[Task prompt] Using the data that follows, return exactly the lines from the one that contains "populate the database" through the one that contains "which will restart", ends included.

──────── Data to examine ────────

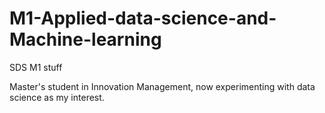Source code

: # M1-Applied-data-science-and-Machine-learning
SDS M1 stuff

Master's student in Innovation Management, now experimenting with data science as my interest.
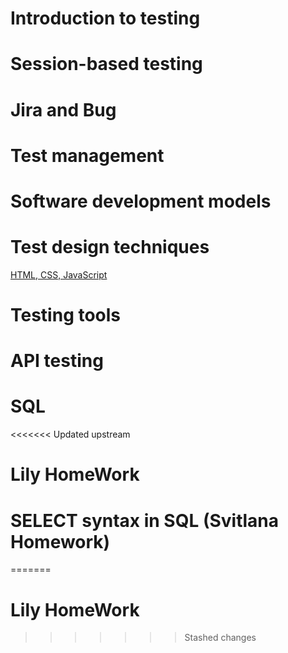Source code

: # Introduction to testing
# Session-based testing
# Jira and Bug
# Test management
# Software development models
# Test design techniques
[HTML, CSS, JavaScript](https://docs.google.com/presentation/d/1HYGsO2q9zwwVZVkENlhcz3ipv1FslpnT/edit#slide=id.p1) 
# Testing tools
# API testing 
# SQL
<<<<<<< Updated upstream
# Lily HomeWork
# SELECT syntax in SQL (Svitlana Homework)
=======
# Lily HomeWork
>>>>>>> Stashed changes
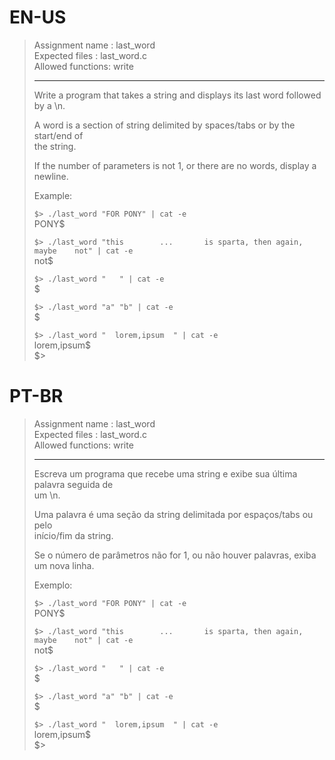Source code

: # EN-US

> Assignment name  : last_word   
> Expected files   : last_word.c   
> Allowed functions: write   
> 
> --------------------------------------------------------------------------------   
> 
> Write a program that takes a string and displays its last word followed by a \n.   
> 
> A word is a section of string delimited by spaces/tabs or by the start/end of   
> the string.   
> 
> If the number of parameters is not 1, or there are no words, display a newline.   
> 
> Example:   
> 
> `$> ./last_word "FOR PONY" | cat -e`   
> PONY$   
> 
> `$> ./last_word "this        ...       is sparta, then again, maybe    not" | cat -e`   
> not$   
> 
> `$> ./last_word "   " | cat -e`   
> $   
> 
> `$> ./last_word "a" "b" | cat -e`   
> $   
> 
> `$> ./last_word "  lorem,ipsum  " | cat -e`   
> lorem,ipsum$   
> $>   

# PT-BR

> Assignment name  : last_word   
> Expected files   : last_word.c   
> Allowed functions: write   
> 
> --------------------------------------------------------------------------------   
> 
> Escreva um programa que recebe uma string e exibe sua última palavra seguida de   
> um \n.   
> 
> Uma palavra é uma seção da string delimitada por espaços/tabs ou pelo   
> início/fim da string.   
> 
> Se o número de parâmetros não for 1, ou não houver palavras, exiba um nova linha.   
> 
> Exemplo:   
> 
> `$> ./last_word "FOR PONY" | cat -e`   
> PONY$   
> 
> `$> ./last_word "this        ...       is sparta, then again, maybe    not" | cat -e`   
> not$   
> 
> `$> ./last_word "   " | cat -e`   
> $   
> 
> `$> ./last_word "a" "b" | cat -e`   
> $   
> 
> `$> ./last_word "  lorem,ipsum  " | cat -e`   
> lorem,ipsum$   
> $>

────────
──────── Data to examine ────────

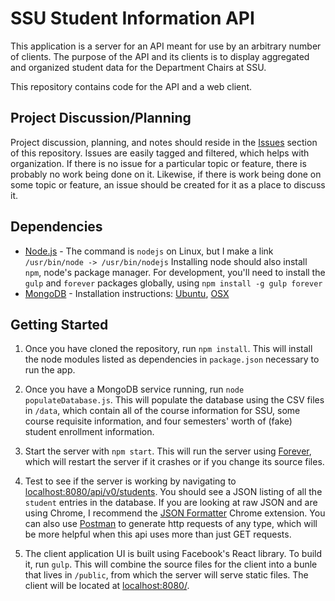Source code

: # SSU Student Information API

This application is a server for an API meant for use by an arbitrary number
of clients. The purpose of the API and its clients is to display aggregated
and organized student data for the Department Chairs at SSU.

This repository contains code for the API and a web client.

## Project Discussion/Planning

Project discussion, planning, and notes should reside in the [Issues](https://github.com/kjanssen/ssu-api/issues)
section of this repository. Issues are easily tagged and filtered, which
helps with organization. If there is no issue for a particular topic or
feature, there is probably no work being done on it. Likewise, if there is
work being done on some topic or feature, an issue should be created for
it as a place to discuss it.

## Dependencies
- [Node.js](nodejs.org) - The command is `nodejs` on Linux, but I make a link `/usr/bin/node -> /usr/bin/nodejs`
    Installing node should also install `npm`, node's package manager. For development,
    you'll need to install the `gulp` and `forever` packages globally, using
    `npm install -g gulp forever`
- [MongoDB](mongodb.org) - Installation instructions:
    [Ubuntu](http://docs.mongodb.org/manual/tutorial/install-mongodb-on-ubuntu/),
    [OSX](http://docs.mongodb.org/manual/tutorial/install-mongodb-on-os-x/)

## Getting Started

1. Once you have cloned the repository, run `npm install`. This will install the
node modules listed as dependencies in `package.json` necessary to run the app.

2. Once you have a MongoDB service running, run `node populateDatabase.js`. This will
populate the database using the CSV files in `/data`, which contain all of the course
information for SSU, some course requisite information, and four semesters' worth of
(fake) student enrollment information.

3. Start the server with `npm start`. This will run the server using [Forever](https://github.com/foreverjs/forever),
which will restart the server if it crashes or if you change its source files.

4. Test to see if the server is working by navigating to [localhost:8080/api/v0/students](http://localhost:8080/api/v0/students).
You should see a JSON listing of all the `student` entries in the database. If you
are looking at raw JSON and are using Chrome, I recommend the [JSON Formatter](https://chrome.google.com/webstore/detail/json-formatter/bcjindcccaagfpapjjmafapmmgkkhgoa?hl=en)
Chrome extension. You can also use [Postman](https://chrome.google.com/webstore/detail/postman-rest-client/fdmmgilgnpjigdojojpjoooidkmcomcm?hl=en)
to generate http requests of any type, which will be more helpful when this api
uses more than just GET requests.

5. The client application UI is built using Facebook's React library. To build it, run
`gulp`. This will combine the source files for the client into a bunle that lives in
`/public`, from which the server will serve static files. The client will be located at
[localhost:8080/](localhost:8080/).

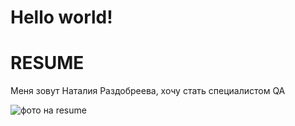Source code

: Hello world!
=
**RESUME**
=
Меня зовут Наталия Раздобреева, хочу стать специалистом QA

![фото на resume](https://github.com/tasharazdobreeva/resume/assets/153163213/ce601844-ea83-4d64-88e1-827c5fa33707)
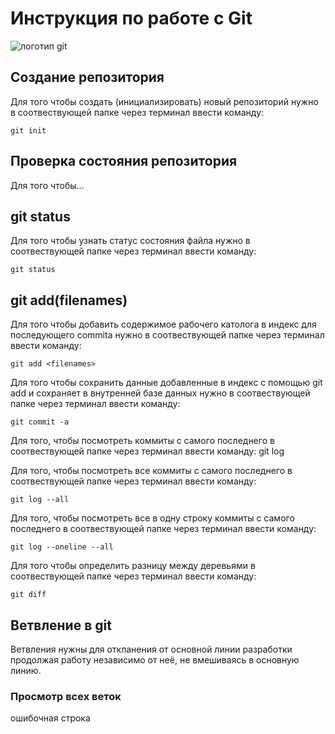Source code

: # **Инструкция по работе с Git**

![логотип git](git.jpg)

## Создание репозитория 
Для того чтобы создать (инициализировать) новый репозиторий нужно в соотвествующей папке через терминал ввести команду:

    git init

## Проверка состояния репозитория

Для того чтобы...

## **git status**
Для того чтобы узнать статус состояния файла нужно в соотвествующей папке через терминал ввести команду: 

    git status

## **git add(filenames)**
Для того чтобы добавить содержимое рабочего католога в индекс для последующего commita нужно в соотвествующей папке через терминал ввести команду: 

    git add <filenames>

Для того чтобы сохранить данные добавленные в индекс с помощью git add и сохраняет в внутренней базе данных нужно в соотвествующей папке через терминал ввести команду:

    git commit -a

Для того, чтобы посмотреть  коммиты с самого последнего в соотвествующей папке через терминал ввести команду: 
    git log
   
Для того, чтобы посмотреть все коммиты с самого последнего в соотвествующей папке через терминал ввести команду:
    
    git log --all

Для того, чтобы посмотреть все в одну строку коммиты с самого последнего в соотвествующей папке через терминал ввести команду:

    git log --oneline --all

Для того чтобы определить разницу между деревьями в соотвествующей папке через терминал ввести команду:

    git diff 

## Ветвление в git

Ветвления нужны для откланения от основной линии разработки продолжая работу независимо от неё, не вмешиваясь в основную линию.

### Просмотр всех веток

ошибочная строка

────────
──────── Data to examine ────────

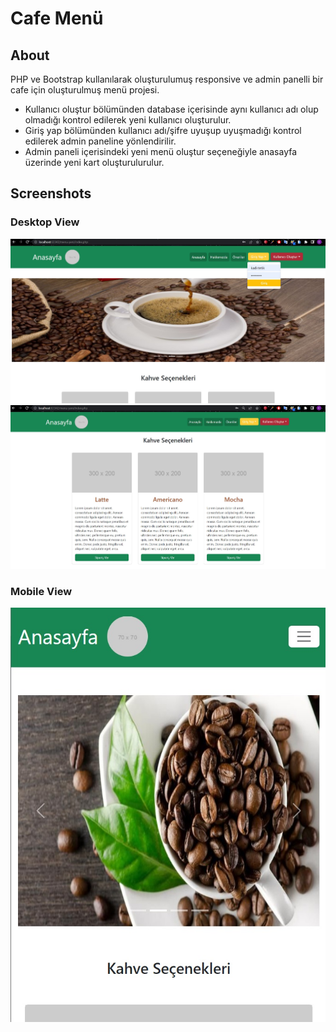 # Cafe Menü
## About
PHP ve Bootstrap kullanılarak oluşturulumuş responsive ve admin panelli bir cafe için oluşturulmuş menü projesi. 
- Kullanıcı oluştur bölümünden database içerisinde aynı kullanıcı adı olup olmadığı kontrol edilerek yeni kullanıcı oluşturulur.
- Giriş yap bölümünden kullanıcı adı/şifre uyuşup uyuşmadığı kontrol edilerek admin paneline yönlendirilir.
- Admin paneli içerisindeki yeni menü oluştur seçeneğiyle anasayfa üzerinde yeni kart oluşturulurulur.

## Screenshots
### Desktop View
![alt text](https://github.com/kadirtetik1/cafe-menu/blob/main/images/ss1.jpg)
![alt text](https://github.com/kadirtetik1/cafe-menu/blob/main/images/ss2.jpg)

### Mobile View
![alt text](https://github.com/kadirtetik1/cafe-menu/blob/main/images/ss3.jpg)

────────

[Result]
populate the database using the CSV files in `/data`, which contain all of the course
information for SSU, some course requisite information, and four semesters' worth of
(fake) student enrollment information.

3. Start the server with `npm start`. This will run the server using [Forever](https://github.com/foreverjs/forever),
which will restart the server if it crashes or if you change its source files.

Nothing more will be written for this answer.